Pleydell Bouverie served in the navy almost continuously until 1813, being involved in numerous successful skirmishes with enemy shipping.1 He later admitted that he had seen no general action, ‘having been detached by Lord Nelson with other frigates up the Mediterranean two or three days only before his memorable and last action’, and had no ‘distinguished services to boast of, or have recorded’.2 His father, the 2nd earl of Radnor, briefly had him returned for his pocket borough of Downton, and, after the war, settled on him his estate at Clyffe Hall in his native county, where he became a magistrate and a deputy lieutenant.3 His political opinions were not so advanced as those of his elder brother, Lord Folkestone, who sat on their father’s interest for Salisbury, a corporation borough, but it was perhaps because of his Whig views that Radnor set his face against returning him to Parliament on Folkestone’s attempted resignation in 1812, or later. In 1818 the corporation considered asking Radnor to replace Folkestone with his less objectionable brother, but nothing came of it.4 He split for Thomas Calley* and Robert Gordon* for Cricklade, and (having nominated them) for Paul Methuen† and William Pole Tylney Long Wellesley* for Wiltshire at the general election of 1818, but proposed and voted for the Tory John Dugdale Astley* at the county by-election in 1819.5 He may have been present with Folkestone to witness Queen Caroline’s return to London in November 1820.6 He signed the requisition for a Wiltshire county meeting on her case, 17 Jan. 1821, when he proposed a petition to the Commons in her defence, declaring that the charges against her had not been proved.
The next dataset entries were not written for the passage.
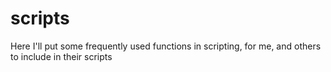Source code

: scripts
=======

Here I'll put some frequently used functions in scripting, for me, and others to include in their scripts
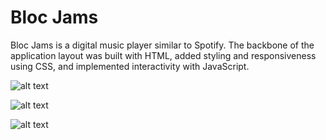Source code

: # Bloc Jams
Bloc Jams is a digital music player similar to Spotify. The backbone of the application layout was built with HTML, added styling and responsiveness using CSS, and implemented interactivity with JavaScript.

![alt text](https://imgur.com/CC9Ok0Q.png "Bloc Jams Screenshot")

![alt text](https://imgur.com/Hfe8usU.png "Bloc Jams Screenshot")

![alt text](https://imgur.com/4Gmxjot.png "Bloc Jams Screenshot")
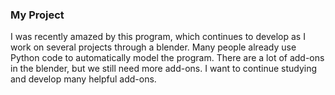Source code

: ### My Project

I was recently amazed by this program, which continues to develop as I work on several projects through a blender.
Many people already use Python code to automatically model the program.
There are a lot of add-ons in the blender, but we still need more add-ons. I want to continue studying and develop many helpful add-ons.
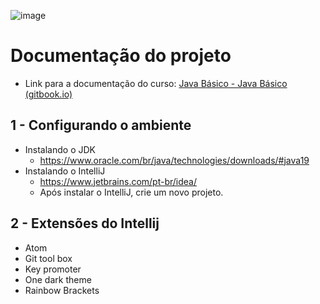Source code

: ![image](https://user-images.githubusercontent.com/54858003/197652339-7bca38b2-b12b-461c-99f5-9561eda7c85d.png)


# Documentação do projeto

- Link para a documentação do curso: [Java Básico - Java Básico (gitbook.io)](https://glysns.gitbook.io/java-basico/)

## 1 - Configurando o ambiente
- Instalando o JDK
  - https://www.oracle.com/br/java/technologies/downloads/#java19
- Instalando o IntelliJ
  - https://www.jetbrains.com/pt-br/idea/
  - Após instalar o IntelliJ, crie um novo projeto.

## 2 - Extensões do Intellij
- Atom
- Git tool box
- Key promoter
- One dark theme
- Rainbow Brackets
He used his own experience to argue that the canvas sheeting employed on board her polacca would not have afforded enough privacy to deceive the crew.7 In 1827 he approved Folkestone’s plan to have him returned for the vacancy that would be created by the death of their father, but feared that

from my not being much accustomed to business and my inability to speak, I shall be putting myself in a situation where comparison to my disadvantage will often be made; I also feel that my means will be but little adequate to fill the situation of representative of the city as I could wish; but I think I ought to keep these feelings secret to myself and you, and that I should be wanting to myself, were I willingly to forego the chance of a situation which many people have considered me as likely to succeed to, and towards my attainment of which you, knowing all my defects, are willing to lend your powerful aid.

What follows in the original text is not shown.